How can i save data from hdfs to amazon s3

82 Views Asked by At

I am working on webarchives, and extracting some data, initially i used to store this data as txt in my hdfs, but due it is massive size i will have to store the output in amazon s3 buckets, how can i achieve this? i have tried to use s3a connector but it throws me an error saying credentials are wrong. the size of the txt file is in TBs and is there anyway i can store it in hdfs as i was doing before and upload it to s3 and then delete from hdfs, or any other effective way of doing this?
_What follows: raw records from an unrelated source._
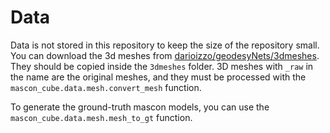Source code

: # Data

Data is not stored in this repository to keep the size of the repository small.
You can download the 3d meshes from [darioizzo/geodesyNets/3dmeshes](https://github.com/darioizzo/geodesyNets/tree/1edbb64d1e8e355e124a41eac27a14d7c5c5d881/3dmeshes). They should be copied inside the `3dmeshes` folder.
3D meshes with `_raw` in the name are the original meshes, and they must be processed with the `mascon_cube.data.mesh.convert_mesh` function.

To generate the ground-truth mascon models, you can use the `mascon_cube.data.mesh.mesh_to_gt` function.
for bucket in buckets[4:5]:
    filenames = get_bucket_warcs(bucket)
    print("==================================================")
    print(f"bucket: {bucket}, filenames: {len(filenames)}")
    print("==================================================")
    jsonld_count = sc.accumulator(0)
    records_count = sc.accumulator(0)
    exceptions_count = sc.accumulator(0)
    rdd_filenames = sc.parallelize(filenames, len(filenames))
    rdd_jsonld = rdd_filenames.flatMap(lambda f: get_jsonld_records(bucket, f))
    rdd_jsonld.saveAsTextFile(f"{hdfs_path}/webarchive-jsonld-{bucket}")

    print(f"records processed: {records_count.value}", f"jsonld: {jsonld_count.value}", f"exceptions: {exceptions_count.value}")

    sc.stop()

this is my code and i would like to save rdd_jsonld in amazon s3 bucket.

1

There are 1 best solutions below

1
On

If the s3a connector is reporting that the credentials are wrong then either you haven't set up the credentials or you have configured the client to talk to the wrong public/private S3 store.

Look for the online documentation for the s3 connector (hadoop s3a or EMR s3) and read it, especially the sections on authentication and troubleshooting.